The idea
We have seen how the Binomial distribution allows us to model the number of successes that will occur in n trials where we know the probability of success p. Sometimes, however, we know the target number of successes (s), we know the probability p, but we wish to estimate the number of trials that we will need to complete in order to achieve these s successes, assuming we stop once the sth success has occurred.
For example, imagine you have to interview ten people (s) that have completed a marathon at some time in their life, knowing that 20% (p) of all people have ever ran a marathon. If you would go out on the street and randomly ask people, how many people (n) would you have to ask (estimate n)? In this case, n is the random variable.
Derivation of the Negative Binomial distribution
Now that we have the binomial distribution, we can readily determine the distribution for n.
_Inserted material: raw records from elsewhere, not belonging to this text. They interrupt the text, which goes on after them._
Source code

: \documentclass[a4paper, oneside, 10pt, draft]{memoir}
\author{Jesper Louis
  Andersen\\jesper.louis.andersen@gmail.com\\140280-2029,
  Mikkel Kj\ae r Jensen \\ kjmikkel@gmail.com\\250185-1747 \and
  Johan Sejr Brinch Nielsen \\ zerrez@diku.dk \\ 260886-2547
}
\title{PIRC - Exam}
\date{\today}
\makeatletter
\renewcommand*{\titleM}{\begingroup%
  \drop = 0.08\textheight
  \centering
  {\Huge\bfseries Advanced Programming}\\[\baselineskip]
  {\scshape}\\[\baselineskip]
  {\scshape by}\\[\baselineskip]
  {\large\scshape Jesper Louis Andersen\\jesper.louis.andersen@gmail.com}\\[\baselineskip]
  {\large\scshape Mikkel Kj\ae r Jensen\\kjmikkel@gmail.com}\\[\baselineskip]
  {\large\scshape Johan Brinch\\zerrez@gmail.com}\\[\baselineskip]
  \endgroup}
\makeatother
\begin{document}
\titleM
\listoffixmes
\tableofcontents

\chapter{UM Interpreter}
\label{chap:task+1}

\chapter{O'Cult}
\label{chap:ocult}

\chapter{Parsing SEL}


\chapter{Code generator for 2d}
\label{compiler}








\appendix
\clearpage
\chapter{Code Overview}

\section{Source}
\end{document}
Let x be defined as the total number of trials needed to obtain s successes. Since the very last trial is by definition a success, by the (x-1)th trial we must have observed (s-1) successes and (x-1) - (s-1) = x-s failures. You can see this in the figure below.
The probability of (s-1) successes in (s+x-1) trials is given immediately by the binomial distribution as \left( \begin{array}{c} x-1 \\ x-s \end{array} \right) p^{s-1}(1-p)^{x-s}. The probability of this being followed by a success is the same equation multiplied by p, i.e.:
p(x)=\left( \begin{array}{c} x-1 \\ x-s \end{array} \right) p^{s-1}(1-p)^{x-s} \times p |
which is the probability mass function of the Negative Binomial distribution NegBinomial(p,s). In other words, the NegBinomial(p,s) distribution returns the number of trials one will need to do, to observe s successes as given by:
n = NegBinomial(p,s)
The four figures below show Negative Binomial distributions for different situations.
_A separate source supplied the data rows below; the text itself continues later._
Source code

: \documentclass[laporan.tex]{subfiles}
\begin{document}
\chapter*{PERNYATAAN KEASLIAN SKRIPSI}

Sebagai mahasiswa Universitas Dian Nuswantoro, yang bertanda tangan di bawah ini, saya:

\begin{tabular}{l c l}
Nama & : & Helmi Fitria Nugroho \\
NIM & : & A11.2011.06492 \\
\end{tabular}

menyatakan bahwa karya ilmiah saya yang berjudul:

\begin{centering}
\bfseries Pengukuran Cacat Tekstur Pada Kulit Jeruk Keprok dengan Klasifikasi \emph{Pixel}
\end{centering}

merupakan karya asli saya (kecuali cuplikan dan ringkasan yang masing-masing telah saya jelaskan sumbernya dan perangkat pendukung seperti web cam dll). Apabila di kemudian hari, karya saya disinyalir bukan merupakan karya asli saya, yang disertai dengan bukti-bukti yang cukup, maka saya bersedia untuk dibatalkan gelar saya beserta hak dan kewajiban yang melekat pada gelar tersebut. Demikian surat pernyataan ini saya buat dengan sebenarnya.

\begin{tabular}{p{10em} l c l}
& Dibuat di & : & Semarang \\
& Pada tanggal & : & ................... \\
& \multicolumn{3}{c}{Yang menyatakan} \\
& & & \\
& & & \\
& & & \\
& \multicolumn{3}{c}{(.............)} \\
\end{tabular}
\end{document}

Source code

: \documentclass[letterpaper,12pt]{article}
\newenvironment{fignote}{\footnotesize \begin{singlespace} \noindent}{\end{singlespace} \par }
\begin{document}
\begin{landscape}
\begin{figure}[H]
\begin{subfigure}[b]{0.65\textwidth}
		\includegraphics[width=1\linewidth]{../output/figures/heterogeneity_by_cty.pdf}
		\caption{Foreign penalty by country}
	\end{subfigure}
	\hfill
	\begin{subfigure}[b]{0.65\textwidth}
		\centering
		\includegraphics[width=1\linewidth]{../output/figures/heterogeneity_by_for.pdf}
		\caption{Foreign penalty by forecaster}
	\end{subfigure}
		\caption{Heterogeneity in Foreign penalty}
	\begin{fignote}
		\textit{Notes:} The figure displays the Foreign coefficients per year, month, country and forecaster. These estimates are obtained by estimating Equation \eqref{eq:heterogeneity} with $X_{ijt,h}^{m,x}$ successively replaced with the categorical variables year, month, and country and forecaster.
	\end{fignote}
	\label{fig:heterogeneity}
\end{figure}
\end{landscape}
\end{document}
If s = 1 (see top left figure above), then the distribution (known as the Geometric distribution) is very right skewed and p(1) = p, i.e. the probability that there will be one trial (e.g. zero failures) equals p, the probability that the first trial is a success. We can also see that, as s gets larger, the distribution looks more like a Normal distribution. In fact, it is common to approximate the Negative Binomial distribution with a Normal distribution under certain circumstances where n is large, in order to avoid calculating the large factorials for p(x) above. The Negative Binomial distribution is sometimes called a Binomial Waiting Time distribution, or a Pascal distribution.